RECORDS SUPPLIED |
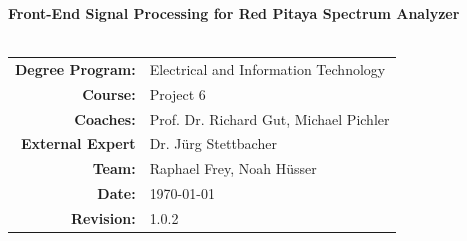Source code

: \documentclass[a4paper,oneside]{alpenthesis/alpenthesis}
\begin{document}
%
%
\begin{titlingpage}
    \flushright\sffamily
    \enlargethispage{10ex}

    \vspace*{5em}
    
    \Huge\bfseries{Front-End Signal Processing for Red Pitaya Spectrum Analyzer}\\[1ex]
    \Large{}\\[3ex]

    \normalsize\mdseries

    

    \vfill
    \begin{tabular}{>{\bfseries}rl}
        Degree Program: & Electrical and Information Technology \\[2mm]
        Course:         & Project \num{6}\\[2mm]
        Coaches:        & Prof. Dr. Richard Gut, Michael Pichler \\[2mm]
        External Expert & Dr. J\"urg Stettbacher \\[2mm]
        Team:           & Raphael Frey, Noah H\"usser \\[2mm]
        Date:           & \today \\[2mm]
        Revision:       & 1.0.2 \\[2mm]
    \end{tabular}

    \tikzexternaldisable
    \tikzexternalenable
\end{titlingpage} %
\end{document}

PROMPT |
Write out the listing again word for word, but without its pictures.

EXERCISE ANSWER |
Source code

: \documentclass[a4paper,oneside]{alpenthesis/alpenthesis}
\begin{document}
%
%
\begin{titlingpage}
    \flushright\sffamily
    \enlargethispage{10ex}

    \vspace*{5em}
    
    \Huge\bfseries{Front-End Signal Processing for Red Pitaya Spectrum Analyzer}\\[1ex]
    \Large{}\\[3ex]

    \normalsize\mdseries

    

    \vfill
    \begin{tabular}{>{\bfseries}rl}
        Degree Program: & Electrical and Information Technology \\[2mm]
        Course:         & Project \num{6}\\[2mm]
        Coaches:        & Prof. Dr. Richard Gut, Michael Pichler \\[2mm]
        External Expert & Dr. J\"urg Stettbacher \\[2mm]
        Team:           & Raphael Frey, Noah H\"usser \\[2mm]
        Date:           & \today \\[2mm]
        Revision:       & 1.0.2 \\[2mm]
    \end{tabular}

    \tikzexternaldisable
    \tikzexternalenable
\end{titlingpage} %
\end{document}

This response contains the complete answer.